▶ [EXERCISE OBJECTIVE]: Give again, word for word, every line below from the one that has "Can be used." through the one that has "Infinispan Queue Slide", both included, and no others.

▶ [PROVIDED INFORMATION]:
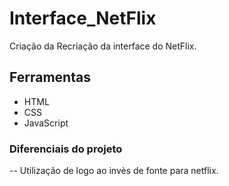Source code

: # Interface_NetFlix
Criação da Recriação da interface do NetFlix.

## Ferramentas

- HTML
- CSS
- JavaScript

### Diferenciais do projeto

-- Utilização de logo ao invès de fonte para netflix.
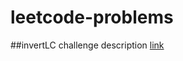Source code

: # leetcode-problems

##invertLC challenge description [link](https://leetcode.com/problems/reverse-integer/description/) 
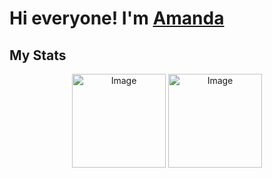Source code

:# Hi everyone! I'm [Amanda](http://www.linkedin.com/in/amandapardinho) 

## My Stats
<div align='center'>
<img alt="Image" height="150 cm"  src="https://github-readme-stats.vercel.app/api?username=AmandaPardinho&amp;show_icons=true&amp;theme=radical&amp;include_all_commits=true&amp;count_private=true&quot;"/>    
<img alt="Image" height="150 cm"  src="https://github-readme-stats.vercel.app/api/top-langs/?username=AmandaPardinho&amp;layout=compact&amp;langs_count=7&amp;theme=radical"/>
</div>


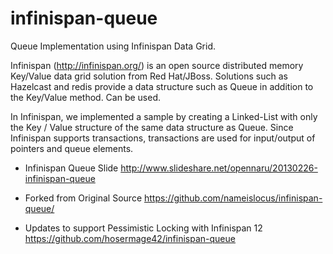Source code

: infinispan-queue
================

Queue Implementation using Infinispan Data Grid.

Infinispan (http://infinispan.org/) is an open source distributed memory Key/Value data grid solution from Red Hat/JBoss.
Solutions such as Hazelcast and redis provide a data structure such as Queue in addition to the Key/Value method.
Can be used.

In Infinispan, we implemented a sample by creating a Linked-List with only the Key / Value structure of the same data structure as Queue.
Since Infinispan supports transactions, transactions are used for input/output of pointers and queue elements.

* Infinispan Queue Slide
http://www.slideshare.net/opennaru/20130226-infinispan-queue

* Forked from Original Source 
https://github.com/nameislocus/infinispan-queue/

* Updates to support Pessimistic Locking with Infinispan 12
https://github.com/hosermage42/infinispan-queue
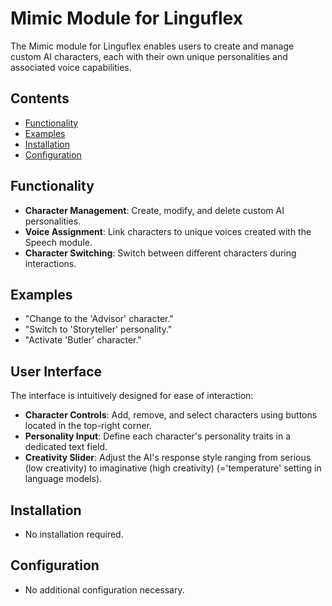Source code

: # Mimic Module for Linguflex

The Mimic module for Linguflex enables users to create and manage custom AI characters, each with their own unique personalities and associated voice capabilities. 

## Contents

- [Functionality](#functionality)
- [Examples](#examples)
- [Installation](#installation)
- [Configuration](#configuration)

## Functionality

- **Character Management**: Create, modify, and delete custom AI personalities.
- **Voice Assignment**: Link characters to unique voices created with the Speech module.
- **Character Switching**: Switch between different characters during interactions.

## Examples

- "Change to the 'Advisor' character."
- "Switch to 'Storyteller' personality."
- "Activate 'Butler' character."

## User Interface

The interface is intuitively designed for ease of interaction:

- **Character Controls**: Add, remove, and select characters using buttons located in the top-right corner.
- **Personality Input**: Define each character's personality traits in a dedicated text field.
- **Creativity Slider**: Adjust the AI's response style ranging from serious (low creativity) to imaginative (high creativity) (='temperature' setting in language models).

## Installation

- No installation required.

## Configuration

- No additional configuration necessary.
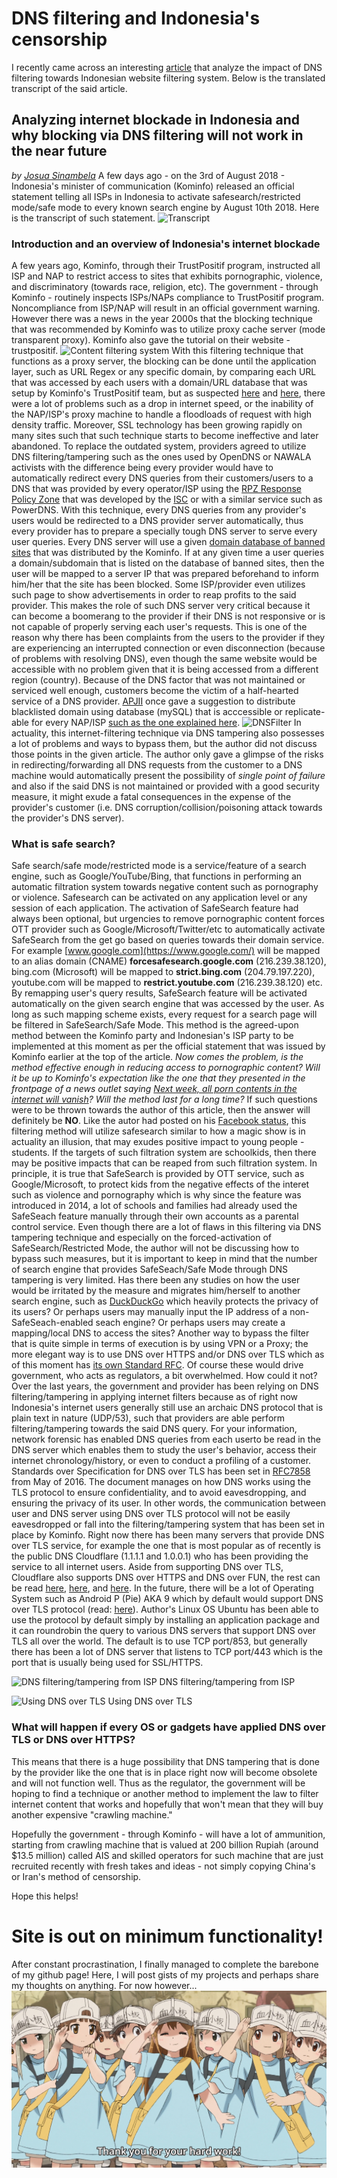 # DNS filtering and Indonesia's censorship
I recently came across an interesting [article](https://infosec.id/2018/08/mengulas-pemblokiran-internet-di-indonesia-mengapa-pemblokiran-dengan-dns-filtering-dns-tampering-tidak-akan-berfungsi-dalam-waktu-dekat/) that analyze the impact of DNS filtering towards Indonesian website filtering system. Below is the translated transcript of the said article.

## Analyzing internet blockade in Indonesia and why blocking via DNS filtering will not work in the near future
_by [Josua Sinambela](http://josh.rootbrain.com/blog/)_
A few days ago - on the 3rd of August 2018 - Indonesia's minister of communication (Kominfo) released an official statement telling all ISPs in Indonesia to activate safesearch/restricted mode/safe mode to every known search engine by August 10th 2018. Here is the transcript of such statement.
![Transcript](transcript.png)

### Introduction and an overview of Indonesia's internet blockade
A few years ago, Kominfo, through their TrustPositif program, instructed all ISP and NAP to restrict access to sites that exhibits pornographic, violence, and discriminatory (towards race, religion, etc). The government - through Kominfo - routinely inspects ISPs/NAPs compliance to TrustPositif program. Noncompliance from ISP/NAP will result in an official government warning. However there was a news in the year 2000s that the blocking technique that was recommended by Kominfo was to utilize proxy cache server (mode transparent proxy). Kominfo also gave the tutorial on their website - trustpositif.
![Content filtering system](cfs.jpg)
With this filtering technique that functions as a proxy server, the blocking can be done until the application layer, such as URL Regex or any specific domain, by comparing each URL that was accessed by each users with a domain/URL database that was setup by Kominfo's TrustPositif team, but as suspected [here](https://josh.rootbrain.com/blog/2014/05/15/keputusan-kemkominfo-yang-pilih-kasih-belajar-dari-pemblokiran-situs-situs-top-dunia/) and [here](https://josh.rootbrain.com/blog/2008/04/05/kebijakan-pemerintah-menkominfo-yang-sangat-tidak-bijak/), there were a lot of problems such as a drop in internet speed, or the inability of the NAP/ISP's proxy machine to handle a floodloads of request with high density traffic. Moreover, SSL technology has been growing rapidly on many sites such that such technique starts to become ineffective and later abandoned.
To replace the outdated system, providers agreed to utilize DNS filtering/tampering such as the ones used by OpenDNS or NAWALA activists with the difference being every provider would have to automatically redirect every DNS queries from their customers/users to a DNS that was provided by every operator/ISP using the [RPZ Response Policy Zone](https://dnsrpz.info/) that was developed by the [ISC](https://en.wikipedia.org/wiki/Internet_Systems_Consortium) or with a similar service such as PowerDNS.
With this technique, every DNS queries from any provider's users would be redirected to a DNS provider server automatically, thus every provider has to prepare a specially tough DNS server to serve every user queries. Every DNS server will use a given [domain database of banned sites](https://trustpositif.kominfo.go.id/) that was distributed by the Kominfo. If at any given time a user queries a domain/subdomain that is listed on the database of banned sites, then the user will be mapped to a server IP that was prepared beforehand to inform him/her that the site has been blocked. Some ISP/provider even utilizes such page to show advertisements in order to reap profits to the said provider.
This makes the role of such DNS server very critical because it can become a boomerang to the provider if their DNS is not responsive or is not capable of properly serving each user's requests. This is one of the reason why there has been complaints from the users to the provider if they are experiencing an interrupted connection or even disconnection (because of problems with resolving DNS), even though the same website would be accessible with no problem given that it is being accessed from a different region (country). Because of the DNS factor that was not maintained or serviced well enough, customers become the victim of a half-hearted service of a DNS provider. [APJII](https://www.apjii.or.id/) once gave a suggestion to distribute blacklisted domain using database (mySQL) that is acccessible or replicate-able for every NAP/ISP [such as the one explained here](https://www.kominfo.go.id/content/detail/4971/ini-usulan-apjii-untuk-filter-internet-indonesia/0/sorotan_media).
![DNSFilter](DNSfilter.png)
In actuality, this internet-filtering technique via DNS tampering also possesses a lot of problems and ways to bypass them, but the author did not discuss those points in the given article. The author only gave a glimpse of the risks in redirecting/forwarding all DNS requests from the customer to a DNS machine would automatically present the possibility of _single point of failure_ and also if the said DNS is not maintained or provided with a good security measure, it might exude a fatal consequences in the expense of the provider's customer (i.e. DNS corruption/collision/poisoning attack towards the provider's DNS server).

### What is safe search?
Safe search/safe mode/restricted mode is a service/feature of a search engine, such as Google/YouTube/Bing, that functions in performing an automatic filtration system towards negative content such as pornography or violence.
Safesearch can be activated on any application level or any session of each application. The activation of SafeSearch feature had always been optional, but urgencies to remove pornographic content forces OTT provider such as Google/Microsoft/Twitter/etc to automatically activate SafeSearch from the get go based on queries towards their domain service. For example [www.google.com](https://www.google.com/) will be mapped to an alias domain (CNAME) **forcesafesearch.google.com** (216.239.38.120), bing.com (Microsoft) will be mapped to **strict.bing.com** (204.79.197.220), youtube.com will be mapped to **restrict.youtube.com** (216.239.38.120) etc.
By remapping user's query results, SafeSearch feature will be activated automatically on the given search engine that was accessed by the user. As long as such mapping scheme exists, every request for a search page will be filtered in SafeSearch/Safe Mode.
This method is the agreed-upon method between the Kominfo party and Indonesian's ISP party to be implemented at this moment as per the official statement that was issued by Kominfo earlier at the top of the article.
_Now comes the problem, is the method effective enough in reducing access to pornographic content? Will it be up to Kominfo's expectation like the one that they presented in the frontpage of a news outlet saying [Next week, all porn contents in the internet will vanish](https://www.liputan6.com/tekno/read/3609142/minggu-depan-seluruh-konten-pornografi-di-internet-bakal-lenyap)? Will the method last for a long time?_
If such questions were to be thrown towards the author of this article, then the answer will definitely be **NO**. Like the autor had posted on his [Facebook status](https://www.facebook.com/jsinambela), this filtering method will utilize safesearch similar to how a magic show is in actuality an illusion, that may exudes positive impact to young people - students. If the targets of such filtration system are schoolkids, then there may be positive impacts that can be reaped from such filtration system.
In principle, it is true that SafeSearch is provided by OTT service, such as Google/Microsoft, to protect kids from the negative effects of the interet such as violence and pornography which is why since the feature was introduced in 2014, a lot of schools and families had already used the SafeSeach feature manually through their own accounts as a parental control service.
Even though there are a lot of flaws in this filtering via DNS tampering technique and especially on the forced-activation of SafeSearch/Restricted Mode, the author will not be discussing how to bypass such measures, but it is important to keep in mind that the number of search engine that provides SafeSeach/Safe Mode through DNS tampering is very limited. Has there been any studies on how the user would be irritated by the measure and migrates him/herself to another search engine, such as [DuckDuckGo](https://duckduckgo.com/) which heavily protects the privacy of its users? Or perhaps users may manually input the IP address of a non-SafeSeach-enabled seach engine? Or perhaps users may create a mapping/local DNS to access the sites?
Another way to bypass the filter that is quite simple in terms of execution is by using VPN or a Proxy; the more elegant way is to use DNS over HTTPS and/or DNS over TLS which as of this moment has [its own Standard RFC](https://tools.ietf.org/html/rfc7858). Of course these would drive government, who acts as regulators, a bit overwhelmed. How could it not? Over the last years, the government and provider has been relying on DNS filtering/tampering in applying internet filters because as of right now Indonesia's internet users generally still use an archaic DNS protocol that is plain text in nature (UDP/53), such that providers are able perform filtering/tampering towards the said DNS query. For your information, network forensic has enabled DNS queries from each userto be read in the DNS server which enables them to study the user's behavior, access their internet chronology/history, or even to conduct a profiling of a customer.
Standards over Specification for DNS over TLS has been set in [RFC7858](https://tools.ietf.org/html/rfc7858) from May of 2016. The document manages on how DNS works using the TLS protocol to ensure confidentiality, and to avoid eavesdropping, and ensuring the privacy of its user. In other words, the communication between user and DNS server using DNS over TLS protocol will not be easily eavesdropped or fall into the filtering/tampering system that has been set in place by Kominfo. Right now there has been many servers that provide DNS over TLS service, for example the one that is most popular as of recently is the public DNS Cloudflare (1.1.1.1 and 1.0.0.1) who has been providing the service to all internet users. Aside from supporting DNS over TLS, Cloudflare also supports DNS over HTTPS and DNS over FUN, the rest can be read [here](https://developers.cloudflare.com/1.1.1.1/dns-over-tls/), [here](https://developers.cloudflare.com/1.1.1.1/dns-over-https/), and [here](https://developers.cloudflare.com/1.1.1.1/fun-stuff/).
In the future, there will be a lot of Operating System such as Android P (Pie) AKA 9 which by default would support DNS over TLS protocol (read: [here](https://android-developers.googleblog.com/2018/04/dns-over-tls-support-in-android-p.html)). Author's Linux OS Ubuntu has been able to use the protocol by default simply by installing an application package and it can roundrobin the query to various DNS servers that support DNS over TLS all over the world. The default is to use TCP port/853, but generally there has been a lot of DNS server that listens to TCP port/443 which is the port that is usually being used for SSL/HTTPS.

![DNS filtering/tampering from ISP](ISPtamp.png)
DNS filtering/tampering from ISP

![Using DNS over TLS](DNSoverTLS.png)
Using DNS over TLS

### What will happen if every OS or gadgets have applied DNS over TLS or DNS over HTTPS?
This means that there is a huge possibility that DNS tampering that is done by the provider like the one that is in place right now will become obsolete and will not function well. Thus as the regulator, the government will be hoping to find a technique or another method to implement the law to filter internet content that works and hopefully that won't mean that they will buy another expensive "crawling machine."

Hopefully the government - through Kominfo - will have a lot of ammunition, starting from crawling machine that is valued at 200 billion Rupiah (around $13.5 million) called AIS and skilled operators for such machine that are just recruited recently with fresh takes and ideas - not simply copying China's or Iran's method of censorship.

Hope this helps!

# Site is out on minimum functionality!
After constant procrastination, I finally managed to complete the barebone of my github page! Here, I will post gists of my projects and perhaps share my thoughts on anything. For now however...
![Platelet image](img/PlateletHapp.png)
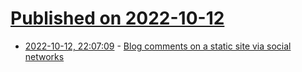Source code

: # [Published on 2022-10-12](index.md)

* [2022-10-12, 22:07:09](https://lobste.rs/s/blavfc/blog_comments_on_static_site_via_social) - [Blog comments on a static site via social networks](https://berk.es/2022/10/12/blog-comments-on-a-static-site-via-social-networks/)
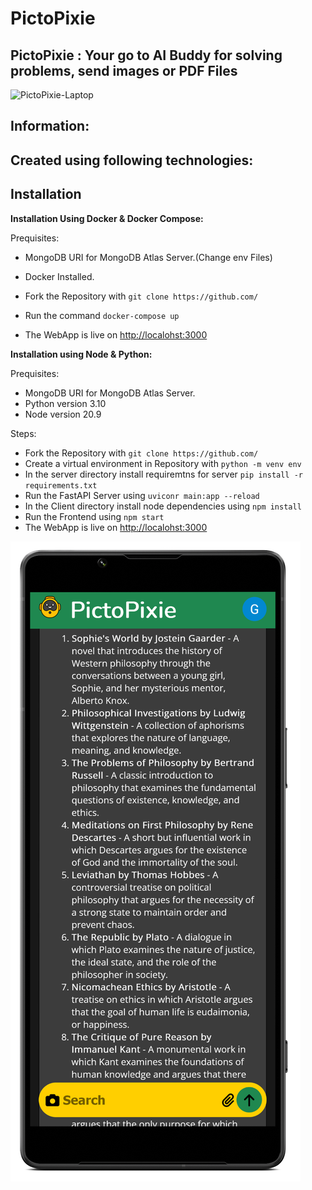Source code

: # PictoPixie

## PictoPixie : Your go to AI Buddy for solving problems, send images or PDF Files

![PictoPixie-Laptop](/pictopixie-laptop.png)

## Information:

**Created using following technologies:**
- 

## Installation

**Installation Using Docker & Docker Compose:**

 Prequisites:

- MongoDB URI for MongoDB Atlas Server.(Change env Files)
- Docker Installed.

- Fork the Repository with `git clone https://github.com/`
- Run the command `docker-compose up`
- The WebApp is live on [http://localohst:3000](http://localhost:3000)

**Installation using Node & Python:**

Prequisites:

- MongoDB URI for MongoDB Atlas Server.
- Python version 3.10
- Node version 20.9

Steps:

- Fork the Repository with `git clone https://github.com/`
- Create a virtual environment in Repository with `python -m venv env`
- In the server directory install requiremtns for server `pip install -r requirements.txt`
- Run the FastAPI Server using `uviconr main:app --reload`
- In the Client directory install node dependencies using `npm install`
- Run the Frontend using `npm start`
- The WebApp is live on [http://localohst:3000](http://localhost:3000)

![PictoPixie-Phone](/pictopixie-phone.png)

▶ [TASK OUTPUT]:
Can be used.

In Infinispan, we implemented a sample by creating a Linked-List with only the Key / Value structure of the same data structure as Queue.
Since Infinispan supports transactions, transactions are used for input/output of pointers and queue elements.

* Infinispan Queue Slide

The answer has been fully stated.